Unfortunately, education policy is heavily weighted in favor of students earning four-year college degrees and undervalues career and technical education. Many students, especially non-traditional students, want a short-term program that will arm them with competitive skills and the ability to earn family-supporting wages.
Many grants may not be available to a student who is working part-time and wants to take a short-term course to earn a diploma in carpentry—even though there’s a full-time, family-supporting job waiting at the end of the program. Likewise, the Carl D. Perkins Career and Technical Education Act exists to support CTE programs by paying for equipment, curricula and instructors. But we underrate CTE programs so much that our Perkins investments amount to less than $100 per CTE student.
If we value career and technical education, we need to support it at all levels. At the federal level, we should increase Perkins funding and expand eligibility for Pell grants to include short-term, industry-validated postsecondary certificates.

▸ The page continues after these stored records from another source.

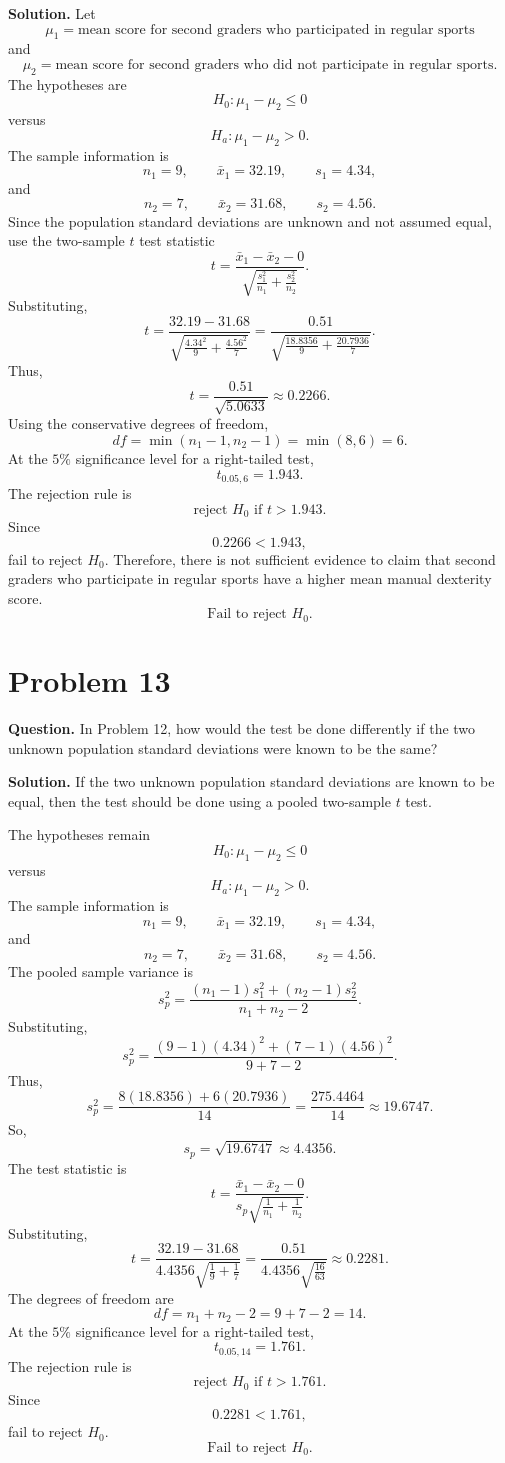 \documentclass[11pt]{article}
\begin{document}
\textbf{Solution.} Let
\[
\mu_1=\text{mean score for second graders who participated in regular sports}
\]
and
\[
\mu_2=\text{mean score for second graders who did not participate in regular sports}.
\]
The hypotheses are
\[
H_0:\mu_1-\mu_2\le 0
\]
versus
\[
H_a:\mu_1-\mu_2>0.
\]
The sample information is
\[
n_1=9,\qquad \bar x_1=32.19,\qquad s_1=4.34,
\]
and
\[
n_2=7,\qquad \bar x_2=31.68,\qquad s_2=4.56.
\]
Since the population standard deviations are unknown and not assumed equal, use the two-sample $t$ test statistic
\[
t=\frac{\bar x_1-\bar x_2-0}{\sqrt{\frac{s_1^2}{n_1}+\frac{s_2^2}{n_2}}}.
\]
Substituting,
\[
t=\frac{32.19-31.68}{\sqrt{\frac{4.34^2}{9}+\frac{4.56^2}{7}}}
=\frac{0.51}{\sqrt{\frac{18.8356}{9}+\frac{20.7936}{7}}}.
\]
Thus,
\[
t=\frac{0.51}{\sqrt{5.0633}}\approx 0.2266.
\]
Using the conservative degrees of freedom,
\[
df=\min(n_1-1,n_2-1)=\min(8,6)=6.
\]
At the $5\%$ significance level for a right-tailed test,
\[
t_{0.05,6}=1.943.
\]
The rejection rule is
\[
\text{reject }H_0\text{ if }t>1.943.
\]
Since
\[
0.2266<1.943,
\]
fail to reject $H_0$. Therefore, there is not sufficient evidence to claim that second graders who participate in regular sports have a higher mean manual dexterity score.
\[
\boxed{\text{Fail to reject }H_0.}
\]

\newpage
\section*{Problem 13}

\textbf{Question.} In Problem 12, how would the test be done differently if the two unknown population standard deviations were known to be the same?

\textbf{Solution.} If the two unknown population standard deviations are known to be equal, then the test should be done using a pooled two-sample $t$ test.

The hypotheses remain
\[
H_0:\mu_1-\mu_2\le 0
\]
versus
\[
H_a:\mu_1-\mu_2>0.
\]
The sample information is
\[
n_1=9,\qquad \bar x_1=32.19,\qquad s_1=4.34,
\]
and
\[
n_2=7,\qquad \bar x_2=31.68,\qquad s_2=4.56.
\]
The pooled sample variance is
\[
s_p^2=\frac{(n_1-1)s_1^2+(n_2-1)s_2^2}{n_1+n_2-2}.
\]
Substituting,
\[
s_p^2=\frac{(9-1)(4.34)^2+(7-1)(4.56)^2}{9+7-2}.
\]
Thus,
\[
s_p^2=\frac{8(18.8356)+6(20.7936)}{14}=\frac{275.4464}{14}\approx 19.6747.
\]
So,
\[
s_p=\sqrt{19.6747}\approx 4.4356.
\]
The test statistic is
\[
t=\frac{\bar x_1-\bar x_2-0}{s_p\sqrt{\frac{1}{n_1}+\frac{1}{n_2}}}.
\]
Substituting,
\[
t=\frac{32.19-31.68}{4.4356\sqrt{\frac{1}{9}+\frac{1}{7}}}
=\frac{0.51}{4.4356\sqrt{\frac{16}{63}}}\approx 0.2281.
\]
The degrees of freedom are
\[
df=n_1+n_2-2=9+7-2=14.
\]
At the $5\%$ significance level for a right-tailed test,
\[
t_{0.05,14}=1.761.
\]
The rejection rule is
\[
\text{reject }H_0\text{ if }t>1.761.
\]
Since
\[
0.2281<1.761,
\]
fail to reject $H_0$.
\[
\boxed{\text{Fail to reject }H_0.}
\]
\end{document}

At the local level, we should ensure that the funding available for career and technical education is adequate to hire and train teachers and equip their labs to instruct our future skilled workers.
Construction employers must engage to ensure that students understand the available opportunities and the pathways to get to those opportunities. This process begins by taking ownership of our own talent pipelines and partnering with high schools and technical and community colleges.
We must support instructors in construction-related programs and treat them like our industry partners. Truly, as in baseball, they are our farm system. Employers should take the time to understand what construction curricula schools are using; then, they can help to ensure that the coursework allows for a seamless transition from high school to technical college. Programs should offer a nationally recognized and portable credential. Finally, employers should provide work-based learning opportunities for students.
Right now, the average age of young adults entering technical-college programs is 26, and the age of those entering the trades is 28—about 10 years after they graduate from high school. To lower this age, we must work together to eliminate this “lost decade” by making clear to students earlier in their education the various pathways to success in the industry.
Further, we must be doing more to make it easier for students interested in construction to get on a career track earlier in their lives. In Georgia, we have passed legislation that enhances students’ ability to “dual enroll” in high school and college, including technical colleges. That plan allows a student to use post-secondary classes to earn high school credit.
These progressive steps are helping to expand career pathway initiatives, allowing high school students who might not pursue a four-year degree the opporunity to combine work and education while obtaining in-demand credentials.
Perhaps most fundamentally, we need to change our attitude about CTE and work to remove the stigma associated with an education that’s not part of a four-year college degree. CTE programs are rigorous, demanding and relevant to regional employers and the labor market as a whole. They prepare youth and adults for a wide range of high-wage, high-skill and high-demand careers.